What do you do in regards to writing your own material when you lose motivation?

I know some obvious answers are: "Listen to your favorite band, analyze their songs" or "listen to something completely new", but what else have you got for advice? smile.gif
klasaine
"Write" for 1/2 and hour every day. Preferably in the morning if you can or late at night. It doesn't have to be structured. Record the entire session.
There's nothing wrong with forcing it. Listen back after a few days or a week or two weeks. I bet you find something you like that you can now work off of.
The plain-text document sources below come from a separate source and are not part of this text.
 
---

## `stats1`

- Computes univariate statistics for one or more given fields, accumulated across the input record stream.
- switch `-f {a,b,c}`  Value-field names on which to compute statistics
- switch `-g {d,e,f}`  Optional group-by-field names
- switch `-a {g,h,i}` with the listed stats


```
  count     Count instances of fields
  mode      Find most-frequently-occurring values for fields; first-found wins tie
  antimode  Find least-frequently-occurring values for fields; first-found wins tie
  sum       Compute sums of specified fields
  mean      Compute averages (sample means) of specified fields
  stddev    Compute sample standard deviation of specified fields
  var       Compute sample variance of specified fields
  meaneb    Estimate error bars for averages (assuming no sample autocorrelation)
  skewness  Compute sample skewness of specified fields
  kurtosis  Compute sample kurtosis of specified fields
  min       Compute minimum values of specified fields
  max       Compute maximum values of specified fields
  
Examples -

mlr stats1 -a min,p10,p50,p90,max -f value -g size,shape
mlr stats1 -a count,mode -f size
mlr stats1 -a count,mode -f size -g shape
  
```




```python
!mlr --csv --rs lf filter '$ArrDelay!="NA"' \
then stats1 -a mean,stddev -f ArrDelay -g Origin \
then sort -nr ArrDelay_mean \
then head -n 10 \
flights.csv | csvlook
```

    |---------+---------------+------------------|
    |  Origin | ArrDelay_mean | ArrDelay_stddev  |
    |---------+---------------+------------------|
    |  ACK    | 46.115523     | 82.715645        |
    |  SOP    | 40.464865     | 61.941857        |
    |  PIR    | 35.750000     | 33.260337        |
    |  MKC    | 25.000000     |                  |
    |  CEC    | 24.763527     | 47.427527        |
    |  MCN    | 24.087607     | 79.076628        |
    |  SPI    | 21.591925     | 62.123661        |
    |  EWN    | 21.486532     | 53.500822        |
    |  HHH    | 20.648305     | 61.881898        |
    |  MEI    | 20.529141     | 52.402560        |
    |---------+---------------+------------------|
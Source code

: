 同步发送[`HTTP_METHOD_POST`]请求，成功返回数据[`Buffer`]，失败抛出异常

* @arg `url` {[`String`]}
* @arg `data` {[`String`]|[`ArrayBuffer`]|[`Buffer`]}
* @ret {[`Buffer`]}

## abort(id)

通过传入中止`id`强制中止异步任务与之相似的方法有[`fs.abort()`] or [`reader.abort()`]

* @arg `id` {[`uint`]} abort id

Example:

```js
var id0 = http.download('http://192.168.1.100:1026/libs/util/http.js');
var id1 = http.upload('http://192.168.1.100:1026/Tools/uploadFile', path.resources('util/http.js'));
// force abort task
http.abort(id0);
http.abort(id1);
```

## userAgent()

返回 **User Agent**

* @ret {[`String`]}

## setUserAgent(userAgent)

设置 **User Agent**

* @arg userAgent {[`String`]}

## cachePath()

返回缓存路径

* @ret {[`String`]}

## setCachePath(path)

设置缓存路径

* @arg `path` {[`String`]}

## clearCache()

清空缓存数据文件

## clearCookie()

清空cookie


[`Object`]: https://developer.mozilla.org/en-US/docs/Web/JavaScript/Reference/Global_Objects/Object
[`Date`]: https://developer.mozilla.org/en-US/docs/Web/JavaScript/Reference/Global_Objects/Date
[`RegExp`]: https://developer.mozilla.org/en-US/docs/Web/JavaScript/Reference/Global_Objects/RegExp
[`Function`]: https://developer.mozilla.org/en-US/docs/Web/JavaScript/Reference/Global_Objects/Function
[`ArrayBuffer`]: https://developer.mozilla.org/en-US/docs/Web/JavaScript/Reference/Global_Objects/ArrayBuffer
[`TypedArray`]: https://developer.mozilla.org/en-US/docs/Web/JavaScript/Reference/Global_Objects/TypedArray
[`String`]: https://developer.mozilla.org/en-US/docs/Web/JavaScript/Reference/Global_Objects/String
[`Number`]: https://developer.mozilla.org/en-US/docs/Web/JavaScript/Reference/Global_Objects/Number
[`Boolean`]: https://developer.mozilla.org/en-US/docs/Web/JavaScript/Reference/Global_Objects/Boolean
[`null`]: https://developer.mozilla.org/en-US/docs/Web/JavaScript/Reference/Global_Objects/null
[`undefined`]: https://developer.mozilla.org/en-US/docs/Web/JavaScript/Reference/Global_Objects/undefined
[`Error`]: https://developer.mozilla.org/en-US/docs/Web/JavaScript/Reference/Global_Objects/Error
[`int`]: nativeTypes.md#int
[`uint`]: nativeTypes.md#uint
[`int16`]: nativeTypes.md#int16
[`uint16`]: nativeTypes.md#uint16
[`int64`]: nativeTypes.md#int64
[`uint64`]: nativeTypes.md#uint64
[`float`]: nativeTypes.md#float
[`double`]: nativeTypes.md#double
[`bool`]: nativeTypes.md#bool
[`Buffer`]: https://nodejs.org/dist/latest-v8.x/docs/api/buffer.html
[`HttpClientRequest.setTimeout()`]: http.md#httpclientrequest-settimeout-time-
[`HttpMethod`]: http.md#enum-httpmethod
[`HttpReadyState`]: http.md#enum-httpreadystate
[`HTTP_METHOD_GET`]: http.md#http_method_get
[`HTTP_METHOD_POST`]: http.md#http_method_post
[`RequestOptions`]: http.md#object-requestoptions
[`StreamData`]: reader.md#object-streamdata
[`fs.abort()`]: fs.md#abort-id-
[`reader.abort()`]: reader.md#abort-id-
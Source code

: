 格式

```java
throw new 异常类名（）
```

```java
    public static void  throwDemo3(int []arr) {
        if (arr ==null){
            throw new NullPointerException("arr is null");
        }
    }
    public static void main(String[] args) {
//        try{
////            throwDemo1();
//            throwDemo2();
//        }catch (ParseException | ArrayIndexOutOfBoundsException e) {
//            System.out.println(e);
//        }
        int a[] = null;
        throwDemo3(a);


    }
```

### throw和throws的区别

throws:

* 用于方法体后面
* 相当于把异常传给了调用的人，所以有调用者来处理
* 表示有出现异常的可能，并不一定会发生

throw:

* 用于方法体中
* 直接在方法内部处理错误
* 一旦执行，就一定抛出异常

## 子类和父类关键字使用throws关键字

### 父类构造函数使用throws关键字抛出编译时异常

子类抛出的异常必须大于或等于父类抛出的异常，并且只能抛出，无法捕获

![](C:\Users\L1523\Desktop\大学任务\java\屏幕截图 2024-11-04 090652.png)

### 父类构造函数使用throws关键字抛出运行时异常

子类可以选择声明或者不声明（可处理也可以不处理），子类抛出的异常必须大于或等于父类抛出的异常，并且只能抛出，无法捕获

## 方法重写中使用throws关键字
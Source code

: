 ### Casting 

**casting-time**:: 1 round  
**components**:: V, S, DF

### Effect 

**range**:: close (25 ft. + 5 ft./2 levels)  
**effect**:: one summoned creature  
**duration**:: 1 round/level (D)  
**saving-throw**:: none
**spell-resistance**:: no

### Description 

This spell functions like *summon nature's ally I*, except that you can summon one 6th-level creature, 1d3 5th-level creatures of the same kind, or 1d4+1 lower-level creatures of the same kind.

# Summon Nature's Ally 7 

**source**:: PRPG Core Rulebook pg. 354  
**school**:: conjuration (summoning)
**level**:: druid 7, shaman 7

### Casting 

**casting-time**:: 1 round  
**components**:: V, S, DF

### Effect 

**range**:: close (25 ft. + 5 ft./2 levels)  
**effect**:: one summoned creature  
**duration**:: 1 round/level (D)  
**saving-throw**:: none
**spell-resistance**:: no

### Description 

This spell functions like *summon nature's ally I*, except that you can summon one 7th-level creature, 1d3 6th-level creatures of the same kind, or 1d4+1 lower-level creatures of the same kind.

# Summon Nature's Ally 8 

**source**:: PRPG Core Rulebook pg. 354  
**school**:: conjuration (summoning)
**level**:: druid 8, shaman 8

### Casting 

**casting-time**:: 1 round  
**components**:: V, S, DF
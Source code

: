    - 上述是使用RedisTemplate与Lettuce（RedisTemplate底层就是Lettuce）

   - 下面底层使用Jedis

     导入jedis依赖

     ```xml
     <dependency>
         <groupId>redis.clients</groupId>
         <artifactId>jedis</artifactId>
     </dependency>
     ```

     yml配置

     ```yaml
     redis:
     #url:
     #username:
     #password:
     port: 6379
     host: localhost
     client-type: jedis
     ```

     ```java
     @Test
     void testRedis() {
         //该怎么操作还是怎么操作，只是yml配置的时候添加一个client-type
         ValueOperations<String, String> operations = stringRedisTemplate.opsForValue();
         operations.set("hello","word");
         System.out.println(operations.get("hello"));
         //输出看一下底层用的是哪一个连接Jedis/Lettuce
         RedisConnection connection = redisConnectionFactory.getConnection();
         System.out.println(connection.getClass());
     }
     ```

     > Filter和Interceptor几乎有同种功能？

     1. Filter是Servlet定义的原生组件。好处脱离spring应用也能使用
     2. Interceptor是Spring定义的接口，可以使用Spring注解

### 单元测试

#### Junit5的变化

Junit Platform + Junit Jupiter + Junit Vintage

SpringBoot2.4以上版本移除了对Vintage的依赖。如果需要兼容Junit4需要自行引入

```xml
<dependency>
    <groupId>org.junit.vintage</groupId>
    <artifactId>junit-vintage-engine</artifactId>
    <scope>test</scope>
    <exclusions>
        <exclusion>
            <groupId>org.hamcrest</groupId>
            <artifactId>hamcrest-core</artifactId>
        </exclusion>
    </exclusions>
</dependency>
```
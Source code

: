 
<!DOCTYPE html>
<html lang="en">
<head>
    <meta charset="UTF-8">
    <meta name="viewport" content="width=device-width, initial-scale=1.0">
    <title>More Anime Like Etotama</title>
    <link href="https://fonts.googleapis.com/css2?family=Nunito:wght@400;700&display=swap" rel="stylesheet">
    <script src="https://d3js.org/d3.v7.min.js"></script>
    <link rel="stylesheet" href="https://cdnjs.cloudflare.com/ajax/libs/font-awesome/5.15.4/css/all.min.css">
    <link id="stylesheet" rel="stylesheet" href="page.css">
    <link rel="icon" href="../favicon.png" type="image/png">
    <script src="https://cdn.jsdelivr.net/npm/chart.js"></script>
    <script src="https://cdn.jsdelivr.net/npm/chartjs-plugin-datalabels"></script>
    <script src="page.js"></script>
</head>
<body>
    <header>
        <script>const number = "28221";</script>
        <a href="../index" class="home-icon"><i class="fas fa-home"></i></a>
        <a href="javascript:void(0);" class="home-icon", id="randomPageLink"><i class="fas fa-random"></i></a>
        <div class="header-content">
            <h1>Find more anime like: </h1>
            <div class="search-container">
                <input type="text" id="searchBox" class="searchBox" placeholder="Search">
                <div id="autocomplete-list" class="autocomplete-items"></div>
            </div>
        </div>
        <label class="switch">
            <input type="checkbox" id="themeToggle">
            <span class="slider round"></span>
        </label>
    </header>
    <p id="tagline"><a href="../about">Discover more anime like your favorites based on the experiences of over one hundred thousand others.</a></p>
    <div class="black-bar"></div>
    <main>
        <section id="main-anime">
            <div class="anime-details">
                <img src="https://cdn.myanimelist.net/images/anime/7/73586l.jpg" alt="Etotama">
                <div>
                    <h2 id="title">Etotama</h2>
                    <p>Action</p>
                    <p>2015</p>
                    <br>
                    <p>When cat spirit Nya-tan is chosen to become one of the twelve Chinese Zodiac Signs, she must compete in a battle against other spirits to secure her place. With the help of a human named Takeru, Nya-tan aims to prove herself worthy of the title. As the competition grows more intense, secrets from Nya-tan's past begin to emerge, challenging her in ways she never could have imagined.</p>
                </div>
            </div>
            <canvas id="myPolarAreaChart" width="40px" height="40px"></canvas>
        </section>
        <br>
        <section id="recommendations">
Also, read this ... https://en.wikipedia.org/wiki/The_Artist%27s_Way
It may seem like some new age BS but it's not.
Gabriel Leopardi
Hi Cael!

I do those things that said in the last part of the post. It's so powerful to listen to new music and analyze songs. I can add going to live concerts and watching youtube channels like Rick Beato's.

I try to make music every day, I do it as en exercise. I don't use most of this stuff, but there always appears something cool if I force myself to write. I compose music without judging it, I do it and I enjoy it.

One weird thing that has helped me in the past is to "borrow" drums from songs and work on riffs and song parts over it. It seems that well produced and arranged drums inspire me more to create music. Then, I re-arrange this drums.

I remember reading something inspiring about Julian Lage, that I also tried with great results.

"9. Compose a lot, edit a lot
When asked about his approach to composing, Julian said that he loved to write with pencil and paper. He thinks of composition like a blueprint. He doesn’t have perfect pitch so sometimes when he writes, it doesn’t sound the way he imagined it. He noted that he spends a lot more time editing his compositions that writing them. He also challenges himself to compose 20 songs in a day so that if he gets one good song from that session, it would be worth it. According to Julian, he throws out a lot more songs than he ever uses. "
Mertay
With prog. metal I think the composing style isn't in a time-line, meaning you compose/record various parts and simply glue them together.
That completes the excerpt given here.